Confusion over some of the trail easements was mentioned several times in the Town Treasurer’s memo to the Selectboard and cited as evidence that the fund is not returning value to the town. Trails were not a principal focus of the fund when it was established, but as the town has begun working more on a trail plan, there has been effort made to include trail easements in conservation projects when it fits the land’s features and the landowner is willing. Provision for trails within conservation easements is a placeholder – specifying that a trail is an allowed use within a conserved area – until the Town has further developed its overall vision for a trail network and a means to construct it. As the Town’s plans evolve, so will the use of the easements.
Probably the most important question concerns the value and benefit from conservation. Charlotte has a strong agricultural economy with diversified crops and more young farmers than is usual for most towns. Our farmland is not only scenic to look at, it is working land – a fact that makes the long-term outlook for continued agricultural use more likely. Our natural areas are vibrant and essential to the overall ecological health of our town. Conservation has played a key role in this status.

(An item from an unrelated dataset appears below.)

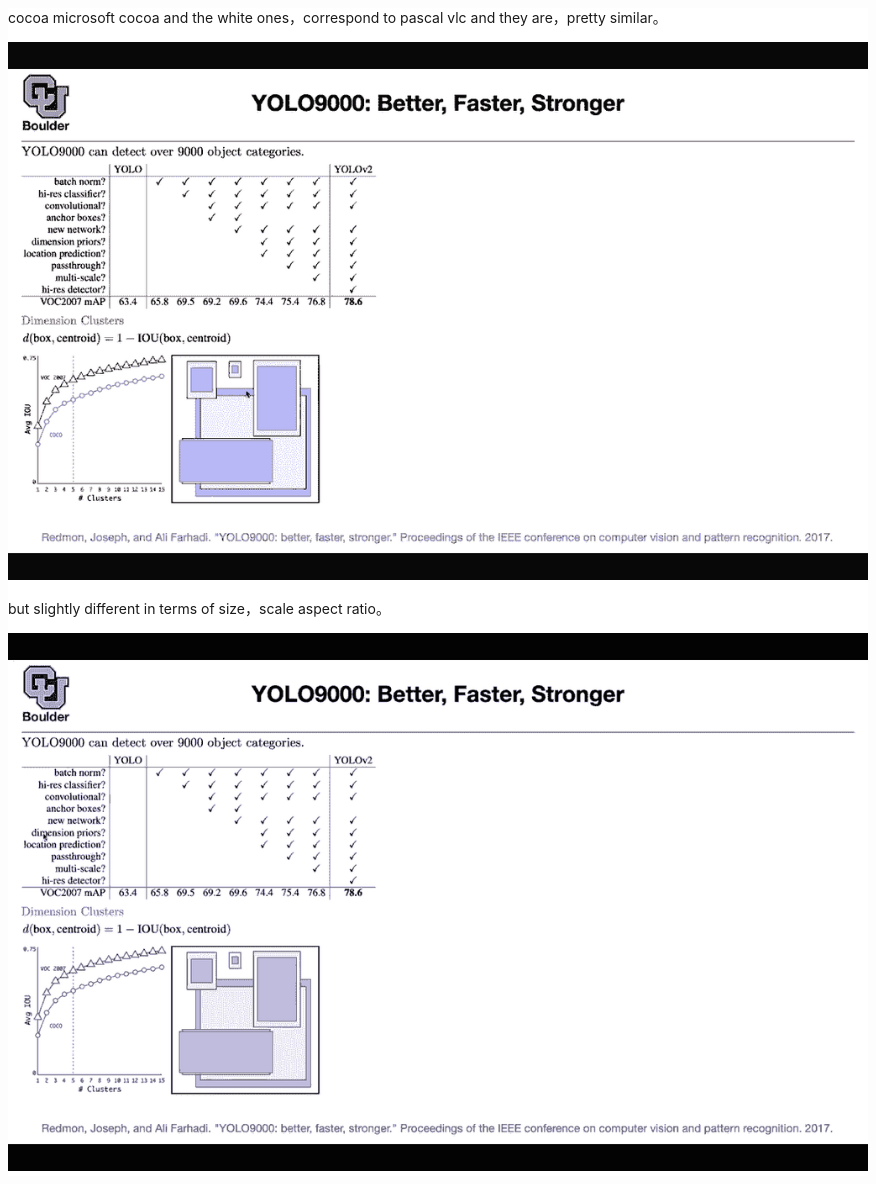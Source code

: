 cocoa microsoft cocoa and the white ones，correspond to pascal vlc and they are，pretty similar。



![](img/a0f07b058f18c9a979f28bfbe458d7ba_68.png)

but slightly different in terms of size，scale aspect ratio。



![](img/a0f07b058f18c9a979f28bfbe458d7ba_70.png)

Although the economic and ecological benefits of conservation are important, perhaps the short answer to a question of value is to look out of your window or drive almost any road in town. The landscape you see is not by accident. It is the result of the care our neighbors have given by choosing to preserve their land not just for a few more years, but in perpetuity. Yes, most of them have received some compensation for that choice, but have we received something too? I believe we all have. By investing in the conservation of our most important lands we are stewarding the landscape in which we have chosen to make our homes in the best possible way.